At a time when our national labor force participation rate is at a 37-year low, the temptation in American economic policy is to focus on job creation above all things. Politicians of all stripes promise that they have what it takes to create jobs and boost wages, and anything that potentially “kills jobs” is viewed as a negative. But a recent report from the Bureau of Economic Analysis highlighted where the true focus of our economic policy should be: growth. GDP growth in the first quarter of 2014 was an abysmal negative 2.9 percent.
The economic indicators of unemployment, wages, and GDP growth can fall prey to a chicken-and-the-egg question (What comes first?).

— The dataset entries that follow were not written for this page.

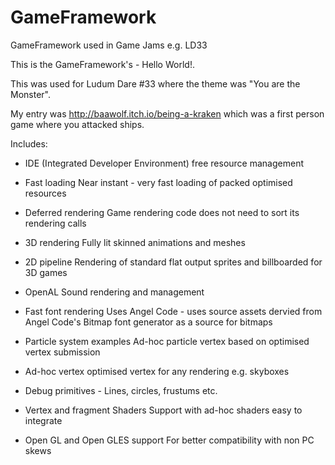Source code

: # GameFramework
GameFramework used in Game Jams e.g. LD33

This is the GameFramework's - Hello World!.

This was used for Ludum Dare #33 where the theme was "You are the Monster".

My entry was http://baawolf.itch.io/being-a-kraken which was a first person game where you attacked ships.

Includes:


* IDE (Integrated Developer Environment) free resource management

* Fast loading
  Near instant - very fast loading of packed optimised resources

* Deferred rendering
  Game rendering code does not need to sort its rendering calls

* 3D rendering
  Fully lit skinned animations and meshes

* 2D pipeline
  Rendering of standard flat output sprites and billboarded for 3D games

* OpenAL Sound rendering and management

* Fast font rendering
  Uses Angel Code - uses source assets dervied from Angel Code's Bitmap font generator as a source for bitmaps

* Particle system examples
  Ad-hoc particle vertex based on optimised vertex submission

* Ad-hoc vertex
  optimised vertex for any rendering e.g. skyboxes

* Debug primitives - 
  Lines, circles, frustums etc.

* Vertex and fragment Shaders
  Support with ad-hoc shaders easy to integrate

* Open GL and Open GLES support
  For better compatibility with non PC skews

But it’s important to understand that job creation and wage growth are byproducts of growth, not the ingredients. Unfortunately, focusing our economic policies too much on job creation (or job protection) and regulation-induced wage growth can work counter to economic growth.
For example, news that McDonald’s and other food establishments could begin using kiosks or smartphone applications to place orders troubled some people who feared this would replace cashier jobs. Even the President expressed the same (flawed) line of thinking a few years ago, when he suggested that ATMs were replacing bank teller jobs.
Automation and technology may seem to replace jobs in the short run, and they often do displace some workers from some industries as they make various aspects of business more efficient. This process though (often known as “progress”) makes us all richer, and ultimately frees up resources to allow for investment in other industries and other roles, creating new jobs to replace the old.
Milton Friedman once traveled to China, where he was surprised to see workers digging with shovels rather than automated equipment. When he asked why, the Chinese officials said that shoveling created more jobs. To this, Friedman wittily responded: “Why not use spoons?”
Another example: In Washington, D.C., cab drivers protested the newest innovation in transportation – Uber. The new smartphone-centric, credit-card-only chauffeur company is out-competing the traditional taxi, possibly putting some drivers out of business. Uber (and the McDonald’s app) is an example of “creative destruction.” Someone had a good (creative) idea, and this is destroying the pre-existing, less efficient way of doing things.
Government leaders should not listen to the protestations of these cab drivers or others who ask for regulations to protect them from such competition. We must also consider the consumer experience, which is improved by creative destruction and competition: More and better options become available at lower and lower prices.
Protecting status-quo jobs does not help the economy, but weakens it and denies progress.
Similarly, wage growth is not the starting point for economic growth. Some advocates of higher minimum-wage regulations argue that putting more money into the pockets of low-income workers would result in higher consumer spending and therefore stronger economic growth. This simplistic (demand-driven) view of the economy has it completely backwards, and ignores many variables (on the supply side). After all, money for artificially increased wages must be moved away from another part of business, resulting in decreased profits, increased prices, or fewer jobs.
When minimum wage laws increase the cost of labor, there are fewer jobs available, working contrary to the interests of all workers, who benefit when there are more, not fewer, jobs in the market.
Here’s how people truly become richer: Natural, real wage growth (positive relative to the cost of living) happens when there are more jobs than there are workers. Then employees have the bargaining power to negotiate or change jobs to obtain a better paycheck. There are more jobs available when firms are more innovative and productive, reinvesting healthy profits into the right parts of the economy. When entrepreneurs and investors see an opportunity to turn a profit, that’s when new ventures take off, and new jobs are created in the process.
Productivity – not jobs or wages – is at the heart of an economy. More workers can equal more productivity, but progress means that sometimes firms will be able to be more productive, even with fewer workers. A healthy economy will ultimately produce plentiful job opportunities, wages, and wealth for everyone, but the focus must be on the Goose, not her Golden eggs.